Using Git for efficient field storage in Drupal
Topics:
Versionable content in Drupal has always suffered from inefficient storage. Each new revision of a content item (historically a "node", but now anything that's fieldable, an "entity") is stored in its entirety in the database. For sites with lot of content, and continuous updates (new revisions) of that content, the database size can grow extremely large over time. This becomes a serious problem for maintenance and disk usage.
Ideally, the database would only store differences between revisions, saving disk space, but at the time of this writing, the architecture does not support this. It has been discussed previously over at Managing node revisions with a backend like subversion?, but the idea was never implemented.
As of Drupal 7, we now have a means by which to solve this problem. The Field Storage API can be used to provide alternative storage backends. So all we need to do is:
- Find an efficient storage backend.
- Plug it in.
The good news is that we already have a solution for the first item, and we're already using it. Git, the distributed version control system, is being used by drupal.org and many other Drupal software projects. We simply need to re-purpose it. If Git can be used for efficient storage of code revisions, why not use it for efficient storage of content revisions?

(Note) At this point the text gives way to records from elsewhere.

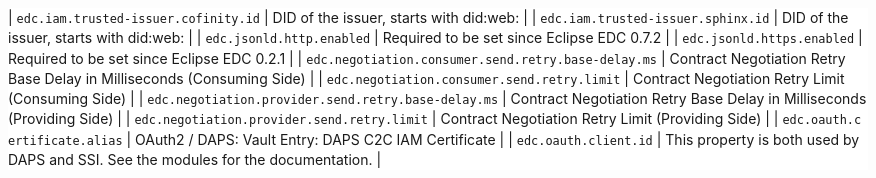 | `edc.iam.trusted-issuer.cofinity.id`                           | DID of the issuer, starts with did:web:                                                                                                                                                                                                                                                                                                                                                                                                                                                                                       |
| `edc.iam.trusted-issuer.sphinx.id`                             | DID of the issuer, starts with did:web:                                                                                                                                                                                                                                                                                                                                                                                                                                                                                       |
| `edc.jsonld.http.enabled`                                      | Required to be set since Eclipse EDC 0.7.2                                                                                                                                                                                                                                                                                                                                                                                                                                                                                    |
| `edc.jsonld.https.enabled`                                     | Required to be set since Eclipse EDC 0.2.1                                                                                                                                                                                                                                                                                                                                                                                                                                                                                    |
| `edc.negotiation.consumer.send.retry.base-delay.ms`            | Contract Negotiation Retry Base Delay in Milliseconds (Consuming Side)                                                                                                                                                                                                                                                                                                                                                                                                                                                        |
| `edc.negotiation.consumer.send.retry.limit`                    | Contract Negotiation Retry Limit (Consuming Side)                                                                                                                                                                                                                                                                                                                                                                                                                                                                             |
| `edc.negotiation.provider.send.retry.base-delay.ms`            | Contract Negotiation Retry Base Delay in Milliseconds (Providing Side)                                                                                                                                                                                                                                                                                                                                                                                                                                                        |
| `edc.negotiation.provider.send.retry.limit`                    | Contract Negotiation Retry Limit (Providing Side)                                                                                                                                                                                                                                                                                                                                                                                                                                                                             |
| `edc.oauth.certificate.alias`                                  | OAuth2 / DAPS: Vault Entry: DAPS C2C IAM Certificate                                                                                                                                                                                                                                                                                                                                                                                                                                                                          |
| `edc.oauth.client.id`                                          | This property is both used by DAPS and SSI. See the modules for the documentation.                                                                                                                                                                                                                                                                                                                                                                                                                                            | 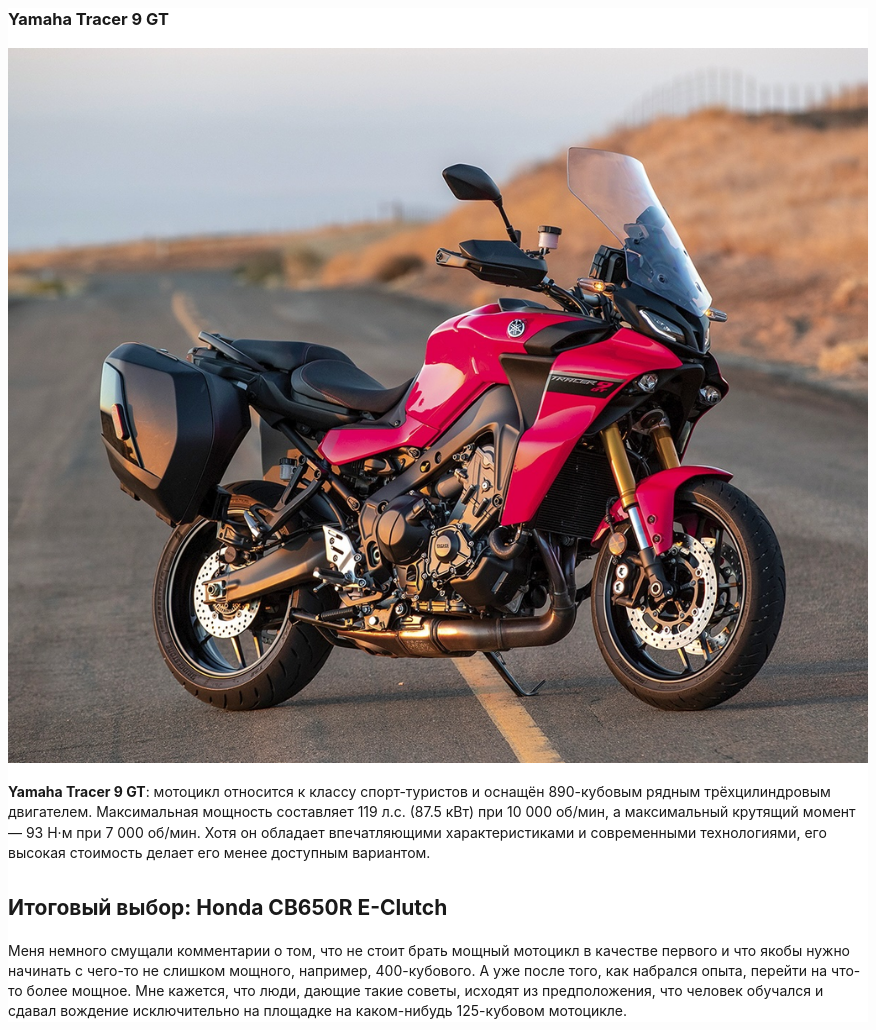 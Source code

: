### Yamaha Tracer 9 GT

![Yamaha Tracer 9 GT (2021)](/images/2025-01-04-Yamaha-Tracer-9GT-2021.jpg)

**Yamaha Tracer 9 GT**: мотоцикл относится к классу спорт-туристов и оснащён 890-кубовым рядным трёхцилиндровым двигателем. Максимальная мощность составляет 119 л.с. (87.5 кВт) при 10 000 об/мин, а максимальный крутящий момент — 93 Н·м при 7 000 об/мин. Хотя он обладает впечатляющими характеристиками и современными технологиями, его высокая стоимость делает его менее доступным вариантом.

## Итоговый выбор: Honda CB650R E-Clutch

Меня немного смущали комментарии о том, что не стоит брать мощный мотоцикл в качестве первого и что якобы нужно начинать с чего-то не слишком мощного, например, 400-кубового. А уже после того, как набрался опыта, перейти на что-то более мощное. Мне кажется, что люди, дающие такие советы, исходят из предположения, что человек обучался и сдавал вождение исключительно на площадке на каком-нибудь 125-кубовом мотоцикле.
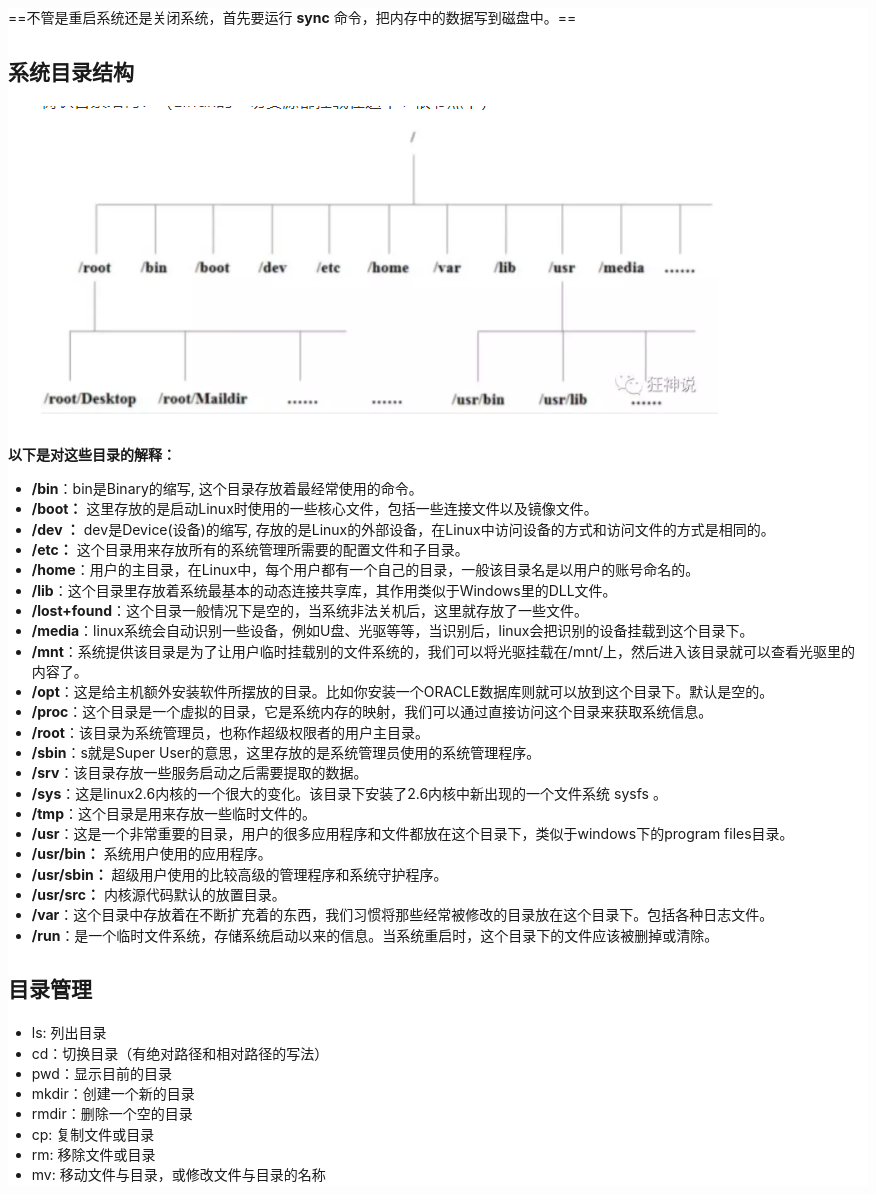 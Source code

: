==不管是重启系统还是关闭系统，首先要运行 **sync** 命令，把内存中的数据写到磁盘中。==

## 系统目录结构

![image-20201021123038025](../../../resource/images/image-20201021123038025.png)



**以下是对这些目录的解释：**

- **/bin**：bin是Binary的缩写, 这个目录存放着最经常使用的命令。
- **/boot：** 这里存放的是启动Linux时使用的一些核心文件，包括一些连接文件以及镜像文件。
- **/dev ：** dev是Device(设备)的缩写, 存放的是Linux的外部设备，在Linux中访问设备的方式和访问文件的方式是相同的。
- **/etc：** 这个目录用来存放所有的系统管理所需要的配置文件和子目录。
- **/home**：用户的主目录，在Linux中，每个用户都有一个自己的目录，一般该目录名是以用户的账号命名的。
- **/lib**：这个目录里存放着系统最基本的动态连接共享库，其作用类似于Windows里的DLL文件。
- **/lost+found**：这个目录一般情况下是空的，当系统非法关机后，这里就存放了一些文件。
- **/media**：linux系统会自动识别一些设备，例如U盘、光驱等等，当识别后，linux会把识别的设备挂载到这个目录下。
- **/mnt**：系统提供该目录是为了让用户临时挂载别的文件系统的，我们可以将光驱挂载在/mnt/上，然后进入该目录就可以查看光驱里的内容了。
- **/opt**：这是给主机额外安装软件所摆放的目录。比如你安装一个ORACLE数据库则就可以放到这个目录下。默认是空的。
- **/proc**：这个目录是一个虚拟的目录，它是系统内存的映射，我们可以通过直接访问这个目录来获取系统信息。
- **/root**：该目录为系统管理员，也称作超级权限者的用户主目录。
- **/sbin**：s就是Super User的意思，这里存放的是系统管理员使用的系统管理程序。
- **/srv**：该目录存放一些服务启动之后需要提取的数据。
- **/sys**：这是linux2.6内核的一个很大的变化。该目录下安装了2.6内核中新出现的一个文件系统 sysfs 。
- **/tmp**：这个目录是用来存放一些临时文件的。
- **/usr**：这是一个非常重要的目录，用户的很多应用程序和文件都放在这个目录下，类似于windows下的program files目录。
- **/usr/bin：** 系统用户使用的应用程序。
- **/usr/sbin：** 超级用户使用的比较高级的管理程序和系统守护程序。
- **/usr/src：** 内核源代码默认的放置目录。
- **/var**：这个目录中存放着在不断扩充着的东西，我们习惯将那些经常被修改的目录放在这个目录下。包括各种日志文件。
- **/run**：是一个临时文件系统，存储系统启动以来的信息。当系统重启时，这个目录下的文件应该被删掉或清除。

## 目录管理

- ls: 列出目录
- cd：切换目录（有绝对路径和相对路径的写法）
- pwd：显示目前的目录
- mkdir：创建一个新的目录
- rmdir：删除一个空的目录
- cp: 复制文件或目录
- rm: 移除文件或目录
- mv: 移动文件与目录，或修改文件与目录的名称
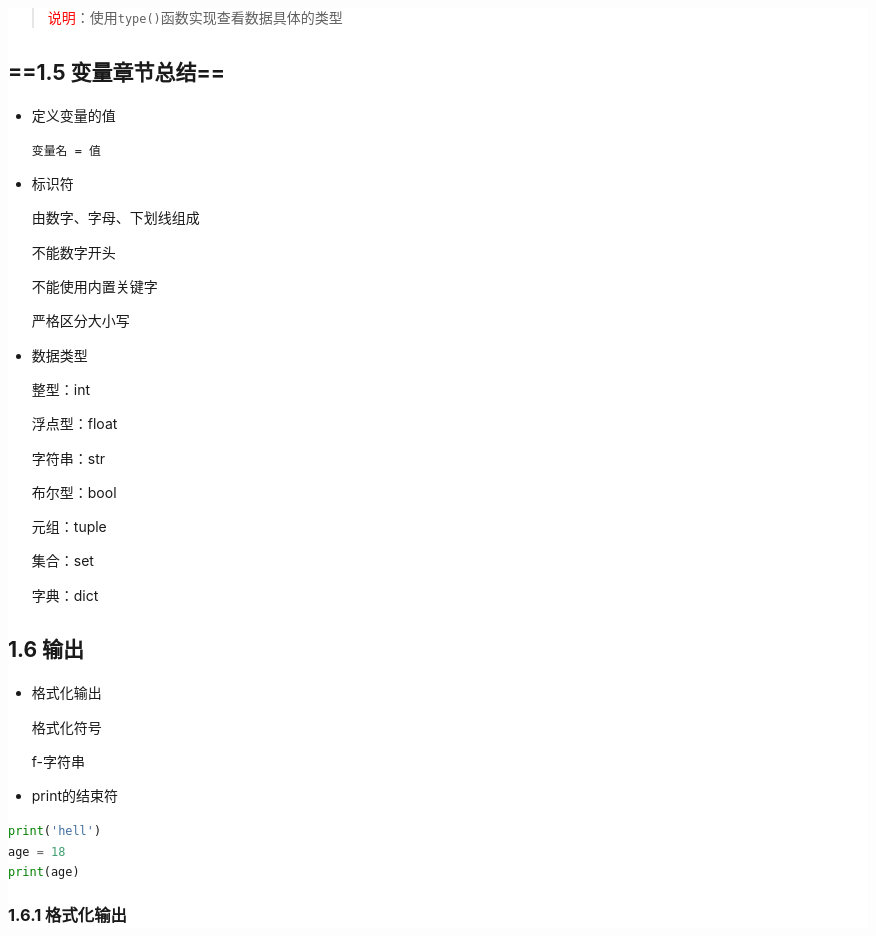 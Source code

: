 > <font color=red>说明</font>：使用`type()`函数实现查看数据具体的类型



## ==1.5 变量章节总结==

- 定义变量的值 

    ```
    变量名 = 值
    ```

- 标识符

    由数字、字母、下划线组成

    不能数字开头

    不能使用内置关键字

    严格区分大小写

- 数据类型

    整型：int

    浮点型：float

    字符串：str

    布尔型：bool

    元组：tuple

    集合：set

    字典：dict

## 1.6 输出

- 格式化输出

    格式化符号

    f-字符串

- print的结束符



```python
print('hell')
age = 18
print(age)
```

### 1.6.1 格式化输出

Plugging it in would involve writing a module to implement the Field Storage API hooks for Git use. After thinking about this for a while, I don't believe this would be too difficult. There are some items that would require careful consideration, however.
Considerations
File structure and directory hierarchy
As Git is essentially a file system, it's necessary to develop a standard for how the field data is stored within it. A tree structure like the following comes to mind:
- field machine name
- entity type
- bundle
- entity ID
- language
- delta (the sequence number for this data item, used for multi-value fields)
- file representing field contents for value 1
- file representing field contents for value 2
- file representing field contents for value 3
- delta (the sequence number for this data item, used for multi-value fields)
- language
- entity ID
- bundle
- entity type
Mapping revision IDs to commit IDs
In order to map field revisions within Drupal to commit IDs within Git, translation would be necessary. For now, we could add a database table that associates each revision with a commit ID. So when a particular revision of a field is called upon for display, the commit ID could be looked up, and then we could pull the corresponding file out of Git at the commit's point in the repository history.
There are probably some other issues with this approach, but the above two (2) considerations were the first to come to mind.
Thoughts?